Texplainer: Could Texas Fire Up Old Sparky?
Texplainer
Welcome to The Texas Tribune's "Texplainer" series, where we answer questions from readers like you.
More in this seriesHey, Texplainer: Does Texas still have "Old Sparky," and could it be used if the state runs out of the drugs it uses for lethal injections?
The short answer is yes — and no.
Yes, the electric chair that Texas used from 1924 until 1964 still exists — it's housed in the Texas Prison Museum in Huntsville. The chair was used to execute 361 men when it was hooked up at the Walls Unit in Huntsville, says Jim Willett, the museum's director, who worked for the Texas Department of Criminal Justice for three decades and was warden at Walls during the last years the chair was there.

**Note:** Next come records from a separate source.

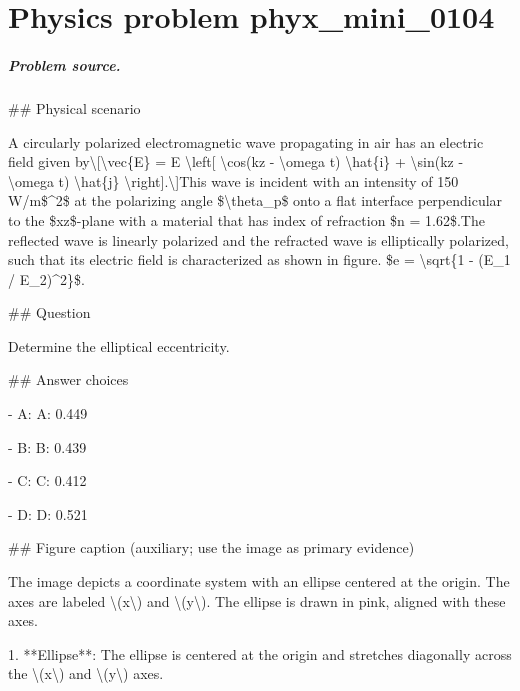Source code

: 
\chapter{Physics problem phyx\_mini\_0104}
\label{ch:PhyXMiniProblems_problem_phyx_mini_0104}

\paragraph{Problem source.}
\#\# Physical scenario

A circularly polarized electromagnetic wave propagating in air has an electric field given by\textbackslash{}[\textbackslash{}vec\{E\} = E \textbackslash{}left[ \textbackslash{}cos(kz - \textbackslash{}omega t) \textbackslash{}hat\{i\} + \textbackslash{}sin(kz - \textbackslash{}omega t) \textbackslash{}hat\{j\} \textbackslash{}right].\textbackslash{}]This wave is incident with an intensity of 150 W/m\$\textasciicircum{}2\$ at the polarizing angle \$\textbackslash{}theta\_p\$ onto a flat interface perpendicular to the \$xz\$-plane with a material that has index of refraction \$n = 1.62\$.The reflected wave is linearly polarized and the refracted wave is elliptically polarized, such that its electric field is characterized as shown in figure. \$e = \textbackslash{}sqrt\{1 - (E\_1 / E\_2)\textasciicircum{}2\}\$.

\#\# Question

Determine the elliptical eccentricity.

\#\# Answer choices

- A: A: 0.449

- B: B: 0.439

- C: C: 0.412

- D: D: 0.521

\#\# Figure caption (auxiliary; use the image as primary evidence)

The image depicts a coordinate system with an ellipse centered at the origin. The axes are labeled \textbackslash{}(x\textbackslash{}) and \textbackslash{}(y\textbackslash{}). The ellipse is drawn in pink, aligned with these axes.

1. **Ellipse**: The ellipse is centered at the origin and stretches diagonally across the \textbackslash{}(x\textbackslash{}) and \textbackslash{}(y\textbackslash{}) axes.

The chair actually remained set up and ready for use even after a de facto national moratorium on the death penalty went into effect in 1967, and it remained in the "death house" until 1982, when, Willett says, it was boxed up and sent to storage. While Old Sparky was there, Willett would take a group of inmates to clean the place spic and span every couple of weeks.
Old Sparky was retrieved from storage in 1989 and put on display when the prison museum opened. It's set up just like it was in the "death house". And yes, it's still in working order, Willett says. "We have all the equipment that goes with it," he says. "If it were hooked up, it should work just like it used to."
State law, however, prescribes lethal injection as the method for execution in Texas capital cases. So even though it's still in working order, TDCJ can't just rev up Old Sparky to implement the death penalty if it can't find another supplier of the drugs it uses now to put inmates to death. That would require action by the state Legislature.
Bottom line: Old Sparky still works, but it's only for show. At least for now.